GOAL OF THE EXERCISE: Look through the material below. Return exactly the lines from the one with "testes de resistência.</p>" through the one with "para o teto.</p>", both included.

MATERIAL FOR THIS TASK Block Start

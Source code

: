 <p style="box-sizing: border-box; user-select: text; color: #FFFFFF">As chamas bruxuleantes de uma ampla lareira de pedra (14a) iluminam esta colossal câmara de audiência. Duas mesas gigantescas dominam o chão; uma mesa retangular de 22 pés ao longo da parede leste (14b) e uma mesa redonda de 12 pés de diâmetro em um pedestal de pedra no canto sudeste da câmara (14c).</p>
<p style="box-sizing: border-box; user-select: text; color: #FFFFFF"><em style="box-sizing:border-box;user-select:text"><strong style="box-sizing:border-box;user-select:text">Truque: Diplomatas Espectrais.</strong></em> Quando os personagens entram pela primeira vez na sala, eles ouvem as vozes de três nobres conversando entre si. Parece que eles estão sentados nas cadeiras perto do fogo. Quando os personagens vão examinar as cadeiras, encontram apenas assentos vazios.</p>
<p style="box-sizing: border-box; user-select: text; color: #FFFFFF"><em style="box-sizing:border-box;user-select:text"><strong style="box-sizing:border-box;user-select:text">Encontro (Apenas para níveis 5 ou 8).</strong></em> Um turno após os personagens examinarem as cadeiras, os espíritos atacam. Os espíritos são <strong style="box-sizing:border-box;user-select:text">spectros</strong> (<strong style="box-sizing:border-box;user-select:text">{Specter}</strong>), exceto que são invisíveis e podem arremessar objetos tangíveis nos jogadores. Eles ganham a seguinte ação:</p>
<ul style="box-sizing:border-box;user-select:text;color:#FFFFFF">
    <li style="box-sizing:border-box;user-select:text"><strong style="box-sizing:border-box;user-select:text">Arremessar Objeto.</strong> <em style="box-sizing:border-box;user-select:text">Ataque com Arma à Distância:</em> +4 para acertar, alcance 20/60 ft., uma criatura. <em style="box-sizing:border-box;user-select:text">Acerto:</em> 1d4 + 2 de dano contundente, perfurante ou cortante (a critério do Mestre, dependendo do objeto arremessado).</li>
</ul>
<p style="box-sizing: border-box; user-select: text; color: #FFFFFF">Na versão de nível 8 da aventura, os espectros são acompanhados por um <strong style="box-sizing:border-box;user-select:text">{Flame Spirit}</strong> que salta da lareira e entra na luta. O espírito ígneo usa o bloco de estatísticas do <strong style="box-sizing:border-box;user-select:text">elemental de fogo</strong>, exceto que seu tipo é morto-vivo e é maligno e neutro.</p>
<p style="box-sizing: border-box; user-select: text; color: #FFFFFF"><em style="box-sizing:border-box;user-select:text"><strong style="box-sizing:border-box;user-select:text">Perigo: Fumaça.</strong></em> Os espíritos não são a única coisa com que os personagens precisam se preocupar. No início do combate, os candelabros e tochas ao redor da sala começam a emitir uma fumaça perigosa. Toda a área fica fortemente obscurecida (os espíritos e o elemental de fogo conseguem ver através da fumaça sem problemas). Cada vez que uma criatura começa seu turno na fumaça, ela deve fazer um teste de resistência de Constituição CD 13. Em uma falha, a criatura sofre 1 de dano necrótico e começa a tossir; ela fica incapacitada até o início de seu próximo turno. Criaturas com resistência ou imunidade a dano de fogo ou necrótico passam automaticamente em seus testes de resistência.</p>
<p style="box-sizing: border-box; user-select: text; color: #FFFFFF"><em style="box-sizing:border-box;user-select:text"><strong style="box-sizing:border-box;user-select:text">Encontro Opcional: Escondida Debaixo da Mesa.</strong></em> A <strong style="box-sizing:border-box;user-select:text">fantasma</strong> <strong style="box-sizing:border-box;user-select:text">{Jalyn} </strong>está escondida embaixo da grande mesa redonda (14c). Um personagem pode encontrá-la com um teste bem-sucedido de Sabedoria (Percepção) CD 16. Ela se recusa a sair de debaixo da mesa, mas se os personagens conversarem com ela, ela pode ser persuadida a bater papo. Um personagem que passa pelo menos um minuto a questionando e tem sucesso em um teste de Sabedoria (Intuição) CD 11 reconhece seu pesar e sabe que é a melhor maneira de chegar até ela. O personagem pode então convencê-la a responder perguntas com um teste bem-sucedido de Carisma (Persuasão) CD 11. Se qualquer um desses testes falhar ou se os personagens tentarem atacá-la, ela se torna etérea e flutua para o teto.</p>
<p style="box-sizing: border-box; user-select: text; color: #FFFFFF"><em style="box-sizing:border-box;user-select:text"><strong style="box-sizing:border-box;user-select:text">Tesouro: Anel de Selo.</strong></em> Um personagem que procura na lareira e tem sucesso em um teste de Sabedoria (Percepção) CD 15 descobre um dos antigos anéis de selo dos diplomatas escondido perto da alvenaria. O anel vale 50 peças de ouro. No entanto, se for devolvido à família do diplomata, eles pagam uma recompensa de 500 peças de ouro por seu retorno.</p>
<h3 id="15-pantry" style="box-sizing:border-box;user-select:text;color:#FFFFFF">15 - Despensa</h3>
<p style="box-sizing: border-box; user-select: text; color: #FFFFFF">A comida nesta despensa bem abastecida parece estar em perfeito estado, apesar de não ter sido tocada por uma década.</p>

MATERIAL FOR THIS TASK Block End

PROBLEM SOLUTION:
<p style="box-sizing: border-box; user-select: text; color: #FFFFFF"><em style="box-sizing:border-box;user-select:text"><strong style="box-sizing:border-box;user-select:text">Perigo: Fumaça.</strong></em> Os espíritos não são a única coisa com que os personagens precisam se preocupar. No início do combate, os candelabros e tochas ao redor da sala começam a emitir uma fumaça perigosa. Toda a área fica fortemente obscurecida (os espíritos e o elemental de fogo conseguem ver através da fumaça sem problemas). Cada vez que uma criatura começa seu turno na fumaça, ela deve fazer um teste de resistência de Constituição CD 13. Em uma falha, a criatura sofre 1 de dano necrótico e começa a tossir; ela fica incapacitada até o início de seu próximo turno. Criaturas com resistência ou imunidade a dano de fogo ou necrótico passam automaticamente em seus testes de resistência.</p>
<p style="box-sizing: border-box; user-select: text; color: #FFFFFF"><em style="box-sizing:border-box;user-select:text"><strong style="box-sizing:border-box;user-select:text">Encontro Opcional: Escondida Debaixo da Mesa.</strong></em> A <strong style="box-sizing:border-box;user-select:text">fantasma</strong> <strong style="box-sizing:border-box;user-select:text">{Jalyn} </strong>está escondida embaixo da grande mesa redonda (14c). Um personagem pode encontrá-la com um teste bem-sucedido de Sabedoria (Percepção) CD 16. Ela se recusa a sair de debaixo da mesa, mas se os personagens conversarem com ela, ela pode ser persuadida a bater papo. Um personagem que passa pelo menos um minuto a questionando e tem sucesso em um teste de Sabedoria (Intuição) CD 11 reconhece seu pesar e sabe que é a melhor maneira de chegar até ela. O personagem pode então convencê-la a responder perguntas com um teste bem-sucedido de Carisma (Persuasão) CD 11. Se qualquer um desses testes falhar ou se os personagens tentarem atacá-la, ela se torna etérea e flutua para o teto.</p>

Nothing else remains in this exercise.